T.C. Summary Opinion 2002-142
UNITED STATES TAX COURT
JOSE ANTONIO RIOS, Petitioner v.
COMMISSIONER OF INTERNAL REVENUE, Respondent
Docket No. 8302-01S. Filed November 1, 2002.
Jose Antonio Rios, pro se.
Travis Vance III, for respondent.
DEAN, Special Trial Judge: This case was heard pursuant to
the provisions of section 7463 of the Internal Revenue Code in
effect at the time the petition was filed. Unless otherwise
indicated, subsequent section references are to the Internal
Revenue Code in effect for the year in issue, and all Rule
references are to the Tax Court Rules of Practice and Procedure.
The decision to be entered is not reviewable by any other court,
and this opinion should not be cited as authority.
- 2 -
Respondent determined a deficiency in petitioner's Federal
income tax for 1998 of $1,610. After concessions,1 the issues
that remain for decision are: (1) Whether petitioner is entitled
to claim an additional dependency exemption deduction; (2)
whether petitioner is entitled to claim an additional child tax
credit; and (3) whether petitioner qualifies for head of
household filing status.
Some of the facts have been stipulated and are so found.
The stipulation of facts and the accompanying exhibits are
incorporated herein by reference. At the time the petition was
filed, petitioner resided in Athens, Georgia.
Background
Petitioner and Terri Butler Chandler were never married.
Mrs. Chandler is Grant J. Butler's mother. On May 9, 1994, the
Superior Court of Athens-Clarke County, Georgia, adjudged that
petitioner is Grant's father and ordered petitioner to pay
monthly child support of $500, provide major-medical insurance
for Grant, and pay $17,000 in past due child support at a rate of
12-percent interest. Petitioner began making the $500 monthly
child-support payments. During 1998, petitioner paid $15,386
1
In the notice of deficiency, respondent determined that
petitioner was not entitled to deductions for two dependency
exemptions, two child tax credits, and head of household filing
status. During the appeal process, respondent conceded that
petitioner is entitled to deduct an amount for one dependency
exemption and claim one child tax credit.
- 3 -
towards the child-support arrearage. Petitioner is appealing the
superior court's decision. For purposes of this case, however,
the Court assumes that petitioner is Grant's biological father.
Petitioner timely filed his 1998 Federal income tax return
as head of household and reported income of $44,417. Petitioner
claimed a dependency exemption deduction and a child tax credit,
naming Grant as his "qualifying child". Respondent issued a
notice of deficiency determining that petitioner is not entitled
to head of household filing status, the dependency exemption
deduction, or the child tax credit because he failed to
substantiate his claims.
Discussion
Deductions are a matter of legislative grace, and taxpayers
must maintain adequate records to substantiate the amounts of any
deductions or credits claimed. Sec. 6001; INDOPCO, Inc. v.

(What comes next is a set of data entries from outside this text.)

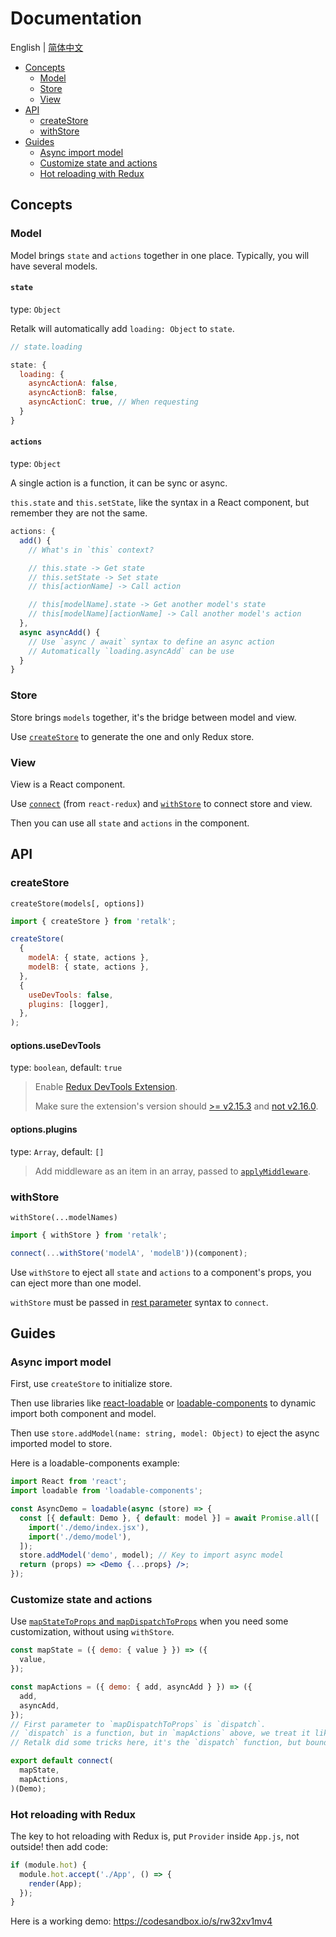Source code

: # Documentation

English | [简体中文](./DOCUMENTATION.zh-CN.md)

- [Concepts](#concepts)
  - [Model](#model)
  - [Store](#store)
  - [View](#view)
- [API](#api)
  - [createStore](#createstore)
  - [withStore](#withstore)
- [Guides](#guides)
  - [Async import model](#async-import-model)
  - [Customize state and actions](#customize-state-and-actions)
  - [Hot reloading with Redux](#hot-reloading-with-redux)

## Concepts

### Model

Model brings `state` and `actions` together in one place. Typically, you will have several models.

#### `state`

type: `Object`

Retalk will automatically add `loading: Object` to `state`.

```js
// state.loading

state: {
  loading: {
    asyncActionA: false,
    asyncActionB: false,
    asyncActionC: true, // When requesting
  }
}
```

#### `actions`

type: `Object`

A single action is a function, it can be sync or async.

`this.state` and `this.setState`, like the syntax in a React component, but remember they are not the same.

```js
actions: {
  add() {
    // What's in `this` context?

    // this.state -> Get state
    // this.setState -> Set state
    // this[actionName] -> Call action

    // this[modelName].state -> Get another model's state
    // this[modelName][actionName] -> Call another model's action
  },
  async asyncAdd() {
    // Use `async / await` syntax to define an async action
    // Automatically `loading.asyncAdd` can be use
  }
}
```

### Store

Store brings `models` together, it's the bridge between model and view.

Use [`createStore`](#createstore) to generate the one and only Redux store.

### View

View is a React component.

Use [`connect`](https://react-redux.js.org/introduction/quick-start#provider-and-connect) (from `react-redux`) and [`withStore`](#withstore) to connect store and view.

Then you can use all `state` and `actions` in the component.

## API

### createStore

`createStore(models[, options])`

```js
import { createStore } from 'retalk';

createStore(
  {
    modelA: { state, actions },
    modelB: { state, actions },
  },
  {
    useDevTools: false,
    plugins: [logger],
  },
);
```

#### options.useDevTools

type: `boolean`, default: `true`

> Enable [Redux DevTools Extension](https://github.com/zalmoxisus/redux-devtools-extension).
>
> Make sure the extension's version should [>= v2.15.3](https://github.com/reduxjs/redux/issues/2943) and [not v2.16.0](https://stackoverflow.com/a/53512072/6919133).

#### options.plugins

type: `Array`, default: `[]`

> Add middleware as an item in an array, passed to [`applyMiddleware`](https://redux.js.org/api/applymiddleware).

### withStore

`withStore(...modelNames)`

```js
import { withStore } from 'retalk';

connect(...withStore('modelA', 'modelB'))(component);
```

Use `withStore` to eject all `state` and `actions` to a component's props, you can eject more than one model.

`withStore` must be passed in [rest parameter](https://developer.mozilla.org/en-US/docs/Web/JavaScript/Reference/Functions/rest_parameters) syntax to `connect`.

## Guides

### Async import model

First, use `createStore` to initialize store.

Then use libraries like [react-loadable](https://github.com/jamiebuilds/react-loadable#loading-multiple-resources) or [loadable-components](https://github.com/smooth-code/loadable-components/#loading-multiple-resources-in-parallel) to dynamic import both component and model.

Then use `store.addModel(name: string, model: Object)` to eject the async imported model to store.

Here is a loadable-components example:

```jsx
import React from 'react';
import loadable from 'loadable-components';

const AsyncDemo = loadable(async (store) => {
  const [{ default: Demo }, { default: model }] = await Promise.all([
    import('./demo/index.jsx'),
    import('./demo/model'),
  ]);
  store.addModel('demo', model); // Key to import async model
  return (props) => <Demo {...props} />;
});
```

### Customize state and actions

Use [`mapStateToProps` and `mapDispatchToProps`](https://github.com/reduxjs/react-redux/blob/master/docs/api.md#arguments) when you need some customization, without using `withStore`.

```jsx
const mapState = ({ demo: { value } }) => ({
  value,
});

const mapActions = ({ demo: { add, asyncAdd } }) => ({
  add,
  asyncAdd,
});
// First parameter to `mapDispatchToProps` is `dispatch`.
// `dispatch` is a function, but in `mapActions` above, we treat it like an object.
// Retalk did some tricks here, it's the `dispatch` function, but bound models on it.

export default connect(
  mapState,
  mapActions,
)(Demo);
```

### Hot reloading with Redux

The key to hot reloading with Redux is, put `Provider` inside `App.js`, not outside! then add code:

```js
if (module.hot) {
  module.hot.accept('./App', () => {
    render(App);
  });
}
```

Here is a working demo: https://codesandbox.io/s/rw32xv1mv4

Commissioner, 503 U.S. 79, 84 (1992); sec. 1.6001-1(a), Income
Tax Regs. The Court decides this case without regard to the
burden of proof. Accordingly, the Court need not decide whether
current section 7491(a)(1) is applicable in this case. See
Higbee v. Commissioner, 116 T.C. 438 (2001).

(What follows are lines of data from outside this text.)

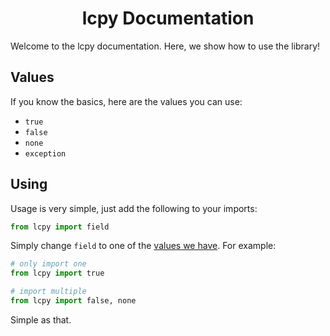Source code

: <h1 align="center">lcpy Documentation</h1>

Welcome to the lcpy documentation. Here, we show how to use the library!

## Values

If you know the basics, here are the values you can use:

* `true`
* `false`
* `none`
* `exception`

## Using

Usage is very simple, just add the following to your imports:

```python
from lcpy import field
```

Simply change `field` to one of the [values we have](#values).
For example:

```python
# only import one
from lcpy import true

# import multiple
from lcpy import false, none
```

Simple as that.
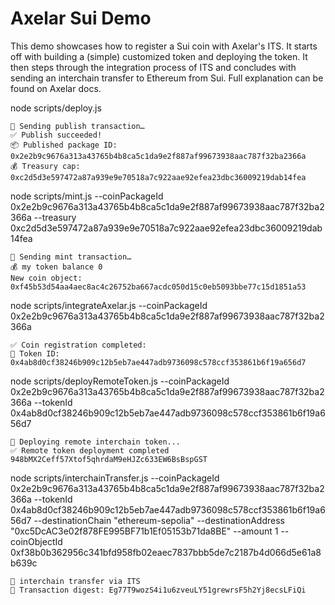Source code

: # Axelar Sui Demo

This demo showcases how to register a Sui coin with Axelar's ITS. It starts off with building a (simple) customized token and deploying the token. It then steps through the integration process of ITS and concludes with sending an interchain transfer to Ethereum from Sui. Full explanation can be found on Axelar docs.

node scripts/deploy.js

```
🚀 Sending publish transaction…
✅ Publish succeeded!
📦 Published package ID: 0x2e2b9c9676a313a43765b4b8ca5c1da9e2f887af99673938aac787f32ba2366a
💰 Treasury cap: 0xc2d5d3e597472a87a939e9e70518a7c922aae92efea23dbc36009219dab14fea
```


node scripts/mint.js --coinPackageId 0x2e2b9c9676a313a43765b4b8ca5c1da9e2f887af99673938aac787f32ba2366a --treasury 0xc2d5d3e597472a87a939e9e70518a7c922aae92efea23dbc36009219dab14fea

```
🚀 Sending mint transaction…
💰 my token balance 0
New coin object: 0xf45b53d54aa4aec8ac4c26752ba667acdc050d15c0eb5093bbe77c15d1851a53
```


node scripts/integrateAxelar.js --coinPackageId 0x2e2b9c9676a313a43765b4b8ca5c1da9e2f887af99673938aac787f32ba2366a

```
✅ Coin registration completed:
🎯 Token ID: 0x4ab8d0cf38246b909c12b5eb7ae447adb9736098c578ccf353861b6f19a656d7
```

 node scripts/deployRemoteToken.js --coinPackageId 0x2e2b9c9676a313a43765b4b8ca5c1da9e2f887af99673938aac787f32ba2366a --tokenId 0x4ab8d0cf38246b909c12b5eb7ae447adb9736098c578ccf353861b6f19a656d7

```
🚀 Deploying remote interchain token...
✅ Remote token deployment completed 948bMX2Ceff57Xtof5qhrdaM9eHJZc633EW6BsBspGST
```


node scripts/interchainTransfer.js --coinPackageId 0x2e2b9c9676a313a43765b4b8ca5c1da9e2f887af99673938aac787f32ba2366a --tokenId 0x4ab8d0cf38246b909c12b5eb7ae447adb9736098c578ccf353861b6f19a656d7 --destinationChain "ethereum-sepolia" --destinationAddress "0xc5DcAC3e02f878FE995BF71b1Ef05153b71da8BE" --amount 1 --coinObjectId 0xf38b0b362956c341bfd958fb02eaec7837bbb5de7c2187b4d066d5e61a8b639c
```
🚀 interchain transfer via ITS
🧾 Transaction digest: Eg77T9wozS4i1u6zveuLY51grewrsF5h2Yj8ecsLFiQi
```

1. Dependency Exemption Deduction
Section 151(c) allows a taxpayer to deduct an exemption
amount for each "dependent" as defined in section 152. Section
152(a) defines a dependent to include a son or daughter of the
- 4 -
taxpayer "over half of whose support, for the calendar year in
which the taxable year of the taxpayer begins, was received from
the taxpayer (or is treated under subsection (c) or (e) as
received from the taxpayer)".
Section 152(e) provides a special rule in the case of a
child of parents who lived apart at all times during the last 6
months of the calendar year. Section 152(e)(1) provides that, if
the child receives over half of his support from his parents and
he is in the custody of one or both of his parents for more than
half of the year, then the child is treated as receiving over
half of his support from the custodial parent. In the case of
the remarriage of a parent, such as Mrs. Chandler, support of a
child received from the parent's new spouse is treated as
received from the parent. Sec. 152(e)(5).
Section 152(e)(1)(B) provides that the custodial parent is
the parent who had custody of the child for the greater portion
of the calendar year. Petitioner testified that he has not seen
Grant for 8 years and that Grant did not live with him at any
time during 1998. Because Mrs. Chandler had custody of Grant for
the greater portion of 1998, she is the custodial parent. See
sec. 152(e)(1)(B).
Pursuant to section 152(e)(2), the child is treated as
receiving over half of his or her support from the noncustodial
parent only if the custodial parent signs a written declaration
- 5 -
that the custodial parent will not claim the child as a dependent
and the noncustodial parent attaches the declaration to the
noncustodial parent's return. The declaration required by
section 152(e)(2)(A) must be made either on Form 8332, Release of
Claim to Exemption for Child of Divorced or Separated Parents, or
on a statement conforming to the substance of that form. Sec.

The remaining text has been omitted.